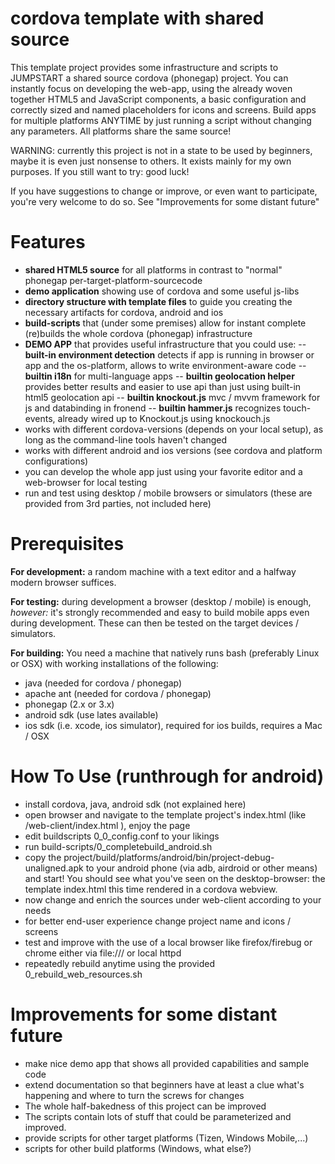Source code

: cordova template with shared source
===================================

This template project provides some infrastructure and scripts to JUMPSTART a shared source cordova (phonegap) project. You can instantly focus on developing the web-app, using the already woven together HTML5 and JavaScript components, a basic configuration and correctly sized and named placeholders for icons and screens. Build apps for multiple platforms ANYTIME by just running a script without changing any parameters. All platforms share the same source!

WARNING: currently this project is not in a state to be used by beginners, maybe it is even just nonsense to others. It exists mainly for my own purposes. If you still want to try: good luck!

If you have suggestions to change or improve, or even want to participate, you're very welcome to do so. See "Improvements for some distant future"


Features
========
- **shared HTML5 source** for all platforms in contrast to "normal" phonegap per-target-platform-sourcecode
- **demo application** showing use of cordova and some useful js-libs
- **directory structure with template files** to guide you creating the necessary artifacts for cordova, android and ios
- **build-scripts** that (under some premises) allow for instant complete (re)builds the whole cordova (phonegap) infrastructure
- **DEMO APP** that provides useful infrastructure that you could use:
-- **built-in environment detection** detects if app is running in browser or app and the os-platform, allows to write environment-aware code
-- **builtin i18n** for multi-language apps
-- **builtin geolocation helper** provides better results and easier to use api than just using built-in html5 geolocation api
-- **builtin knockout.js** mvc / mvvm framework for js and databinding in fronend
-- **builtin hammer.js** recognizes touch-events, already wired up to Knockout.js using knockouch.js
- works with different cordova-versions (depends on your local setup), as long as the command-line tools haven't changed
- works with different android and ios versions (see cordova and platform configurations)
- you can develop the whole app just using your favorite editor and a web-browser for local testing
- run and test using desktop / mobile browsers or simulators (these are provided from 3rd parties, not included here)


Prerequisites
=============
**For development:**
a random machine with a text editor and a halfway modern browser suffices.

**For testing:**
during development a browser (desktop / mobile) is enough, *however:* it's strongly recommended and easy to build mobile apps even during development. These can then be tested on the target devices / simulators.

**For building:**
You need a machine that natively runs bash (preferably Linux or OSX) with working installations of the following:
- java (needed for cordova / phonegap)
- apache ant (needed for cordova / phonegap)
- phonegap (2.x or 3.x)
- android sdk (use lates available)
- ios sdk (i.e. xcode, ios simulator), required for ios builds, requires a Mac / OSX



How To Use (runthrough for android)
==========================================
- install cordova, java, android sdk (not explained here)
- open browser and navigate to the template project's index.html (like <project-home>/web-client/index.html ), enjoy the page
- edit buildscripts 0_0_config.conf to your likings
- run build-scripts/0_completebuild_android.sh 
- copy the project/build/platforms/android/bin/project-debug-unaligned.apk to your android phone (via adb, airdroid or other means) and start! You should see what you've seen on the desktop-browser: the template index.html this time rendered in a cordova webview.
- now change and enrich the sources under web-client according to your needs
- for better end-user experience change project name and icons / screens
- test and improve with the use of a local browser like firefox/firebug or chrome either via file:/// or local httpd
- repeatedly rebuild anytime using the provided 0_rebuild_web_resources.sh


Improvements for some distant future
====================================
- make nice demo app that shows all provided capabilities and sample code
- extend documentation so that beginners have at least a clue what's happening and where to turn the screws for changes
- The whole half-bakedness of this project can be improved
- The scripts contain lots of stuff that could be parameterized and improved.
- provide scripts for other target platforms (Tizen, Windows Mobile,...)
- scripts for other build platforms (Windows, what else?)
------
▶ **What you will do**
Omit the pictures, then give every record back exactly as it stands.

▶ **Answer space**
Source code

: cordova template with shared source
===================================

This template project provides some infrastructure and scripts to JUMPSTART a shared source cordova (phonegap) project. You can instantly focus on developing the web-app, using the already woven together HTML5 and JavaScript components, a basic configuration and correctly sized and named placeholders for icons and screens. Build apps for multiple platforms ANYTIME by just running a script without changing any parameters. All platforms share the same source!

WARNING: currently this project is not in a state to be used by beginners, maybe it is even just nonsense to others. It exists mainly for my own purposes. If you still want to try: good luck!

If you have suggestions to change or improve, or even want to participate, you're very welcome to do so. See "Improvements for some distant future"


Features
========
- **shared HTML5 source** for all platforms in contrast to "normal" phonegap per-target-platform-sourcecode
- **demo application** showing use of cordova and some useful js-libs
- **directory structure with template files** to guide you creating the necessary artifacts for cordova, android and ios
- **build-scripts** that (under some premises) allow for instant complete (re)builds the whole cordova (phonegap) infrastructure
- **DEMO APP** that provides useful infrastructure that you could use:
-- **built-in environment detection** detects if app is running in browser or app and the os-platform, allows to write environment-aware code
-- **builtin i18n** for multi-language apps
-- **builtin geolocation helper** provides better results and easier to use api than just using built-in html5 geolocation api
-- **builtin knockout.js** mvc / mvvm framework for js and databinding in fronend
-- **builtin hammer.js** recognizes touch-events, already wired up to Knockout.js using knockouch.js
- works with different cordova-versions (depends on your local setup), as long as the command-line tools haven't changed
- works with different android and ios versions (see cordova and platform configurations)
- you can develop the whole app just using your favorite editor and a web-browser for local testing
- run and test using desktop / mobile browsers or simulators (these are provided from 3rd parties, not included here)


Prerequisites
=============
**For development:**
a random machine with a text editor and a halfway modern browser suffices.

**For testing:**
during development a browser (desktop / mobile) is enough, *however:* it's strongly recommended and easy to build mobile apps even during development. These can then be tested on the target devices / simulators.

**For building:**
You need a machine that natively runs bash (preferably Linux or OSX) with working installations of the following:
- java (needed for cordova / phonegap)
- apache ant (needed for cordova / phonegap)
- phonegap (2.x or 3.x)
- android sdk (use lates available)
- ios sdk (i.e. xcode, ios simulator), required for ios builds, requires a Mac / OSX



How To Use (runthrough for android)
==========================================
- install cordova, java, android sdk (not explained here)
- open browser and navigate to the template project's index.html (like <project-home>/web-client/index.html ), enjoy the page
- edit buildscripts 0_0_config.conf to your likings
- run build-scripts/0_completebuild_android.sh 
- copy the project/build/platforms/android/bin/project-debug-unaligned.apk to your android phone (via adb, airdroid or other means) and start! You should see what you've seen on the desktop-browser: the template index.html this time rendered in a cordova webview.
- now change and enrich the sources under web-client according to your needs
- for better end-user experience change project name and icons / screens
- test and improve with the use of a local browser like firefox/firebug or chrome either via file:/// or local httpd
- repeatedly rebuild anytime using the provided 0_rebuild_web_resources.sh


Improvements for some distant future
====================================
- make nice demo app that shows all provided capabilities and sample code
- extend documentation so that beginners have at least a clue what's happening and where to turn the screws for changes
- The whole half-bakedness of this project can be improved
- The scripts contain lots of stuff that could be parameterized and improved.
- provide scripts for other target platforms (Tizen, Windows Mobile,...)
- scripts for other build platforms (Windows, what else?)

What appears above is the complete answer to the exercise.